**PROBLEM DESCRIPTION**
Tally up the lines below that include the word "Education". Answer with the number alone.

**AVAILABLE RECORDS**
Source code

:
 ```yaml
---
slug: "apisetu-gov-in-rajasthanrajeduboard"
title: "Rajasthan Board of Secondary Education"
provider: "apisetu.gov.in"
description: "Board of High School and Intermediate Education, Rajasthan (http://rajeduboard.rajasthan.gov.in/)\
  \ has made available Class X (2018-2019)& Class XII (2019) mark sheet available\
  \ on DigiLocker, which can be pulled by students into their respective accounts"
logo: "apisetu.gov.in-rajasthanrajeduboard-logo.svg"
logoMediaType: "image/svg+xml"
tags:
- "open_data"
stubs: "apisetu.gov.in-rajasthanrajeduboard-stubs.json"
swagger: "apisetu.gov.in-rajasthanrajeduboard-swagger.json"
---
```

**REPLY**
2